Der zweite Stürmer heißt Shuto Machino, ist 23 Jahre alt und spielt aktuell für den japanischen Erstligisten Shonan Bellmare. 2022 sorgte er in der Heimat für viel Furore. Dass er 13 Saisontreffer erzielte, kam für Außenstehende etwas überraschend. Machino ist ein sehr geradliniger Spieler, der auf dem Platz gerne nach individuellen Fehlern im gegnerischen Spielaufbau Ausschau hält - um dann mit Tempo aufs Tor zu ziehen.

Angesichts des kaum vorhandenen Konkurrenzkampfes ganz vorne hatte das Trainerteam gar keine andere Wahl, als dem Druck der Öffentlichkeit nachzukommen.
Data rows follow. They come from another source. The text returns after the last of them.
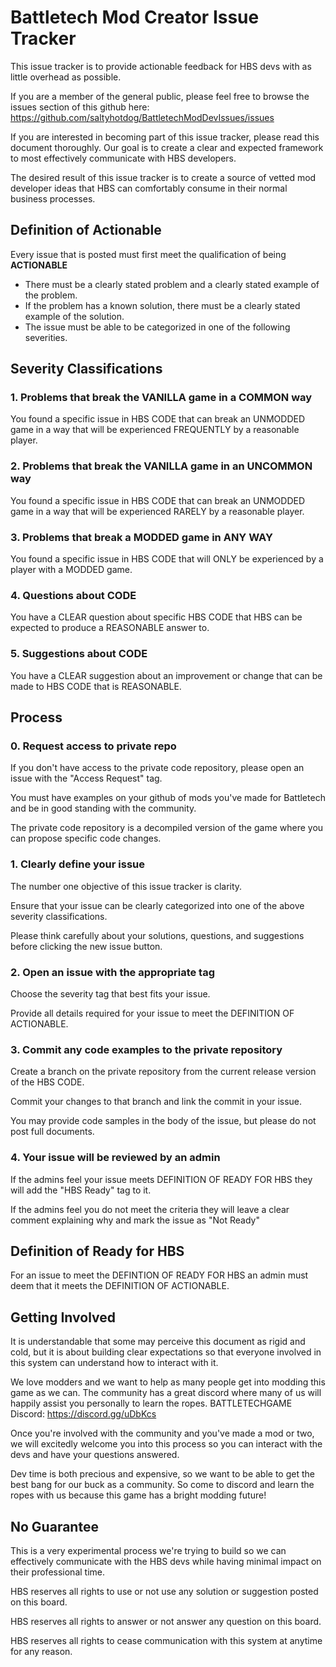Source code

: # Battletech Mod Creator Issue Tracker

This issue tracker is to provide actionable feedback for HBS devs with as little overhead as possible.

If you are a member of the general public, please feel free to browse the issues section of this github here: https://github.com/saltyhotdog/BattletechModDevIssues/issues

If you are interested in becoming part of this issue tracker, please read this document thoroughly. Our goal is to create a clear and expected framework to most effectively communicate with HBS developers.

The desired result of this issue tracker is to create a source of vetted mod developer ideas that HBS can comfortably consume in their normal business processes.

## Definition of Actionable

Every issue that is posted must first meet the qualification of being **ACTIONABLE**

* There must be a clearly stated problem and a clearly stated example of the problem.
* If the problem has a known solution, there must be a clearly stated example of the solution.
* The issue must be able to be categorized in one of the following severities.

## Severity Classifications

### 1. Problems that break the VANILLA game in a COMMON way

You found a specific issue in HBS CODE that can break an UNMODDED game in a way that will be experienced FREQUENTLY by a reasonable player.

### 2. Problems that break the VANILLA game in an UNCOMMON way

You found a specific issue in HBS CODE that can break an UNMODDED game in a way that will be experienced RARELY by a reasonable player.

### 3. Problems that break a MODDED game in ANY WAY

You found a specific issue in HBS CODE that will ONLY be experienced by a player with a MODDED game.

### 4. Questions about CODE

You have a CLEAR question about specific HBS CODE that HBS can be expected to produce a REASONABLE answer to.

### 5. Suggestions about CODE

You have a CLEAR suggestion about an improvement or change that can be made to HBS CODE that is REASONABLE.

## Process

### 0. Request access to private repo

If you don't have access to the private code repository, please open an issue with the "Access Request" tag.

You must have examples on your github of mods you've made for Battletech and be in good standing with the community.

The private code repository is a decompiled version of the game where you can propose specific code changes.

### 1. Clearly define your issue

The number one objective of this issue tracker is clarity.

Ensure that your issue can be clearly categorized into one of the above severity classifications.

Please think carefully about your solutions, questions, and suggestions before clicking the new issue button.

### 2. Open an issue with the appropriate tag

Choose the severity tag that best fits your issue.

Provide all details required for your issue to meet the DEFINITION OF ACTIONABLE.

### 3. Commit any code examples to the private repository

Create a branch on the private repository from the current release version of the HBS CODE.

Commit your changes to that branch and link the commit in your issue.

You may provide code samples in the body of the issue, but please do not post full documents.

### 4. Your issue will be reviewed by an admin

If the admins feel your issue meets DEFINITION OF READY FOR HBS they will add the "HBS Ready" tag to it.

If the admins feel you do not meet the criteria they will leave a clear comment explaining why and mark the issue as "Not Ready"

## Definition of Ready for HBS

For an issue to meet the DEFINTION OF READY FOR HBS an admin must deem that it meets the DEFINITION OF ACTIONABLE.

## Getting Involved

It is understandable that some may perceive this document as rigid and cold, but it is about building clear expectations so that everyone involved in this system can understand how to interact with it.

We love modders and we want to help as many people get into modding this game as we can. The community has a great discord where many of us will happily assist you personally to learn the ropes. BATTLETECHGAME Discord: https://discord.gg/uDbKcs

Once you're involved with the community and you've made a mod or two, we will excitedly welcome you into this process so you can interact with the devs and have your questions answered.

Dev time is both precious and expensive, so we want to be able to get the best bang for our buck as a community. So come to discord and learn the ropes with us because this game has a bright modding future!

## No Guarantee

This is a very experimental process we're trying to build so we can effectively communicate with the HBS devs while having minimal impact on their professional time. 

HBS reserves all rights to use or not use any solution or suggestion posted on this board.

HBS reserves all rights to answer or not answer any question on this board.

HBS reserves all rights to cease communication with this system at anytime for any reason.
Dass Machino bei seinem Debüt gegen Honkong gleich zwei der sechs japanischen Treffer erzielte, schien dem japanischen Boulevard recht zu geben. Ob er seine Qualitäten auch gegen Spanien oder Deutschland ausspielen kann - schwer zu sagen.

Stärken

Besonders gut besetzt ist Japan auf den offensiven Außenpositionen. Takefusa Kubo hatte zu Beginn seiner Karriere mit unnötigen Messi-Vergleichen zu kämpfen und blieb lange hinter den hohen Erwartungen zurück. Kubo war 2011 mit gigantischen Vorschusslorbeeren in die Jugend des FC Barcelona gewechselt. In der abgelaufenen Spielzeit etablierte er sich bei RCD Mallorca endlich im Erwachsenenfußball, letzten Sommer wechselte er für 6,5 Millionen Euro zu Real Sociedad. Dort gilt er als gut zu verwendender Rotationsspieler, ähnlich im Nationalteam.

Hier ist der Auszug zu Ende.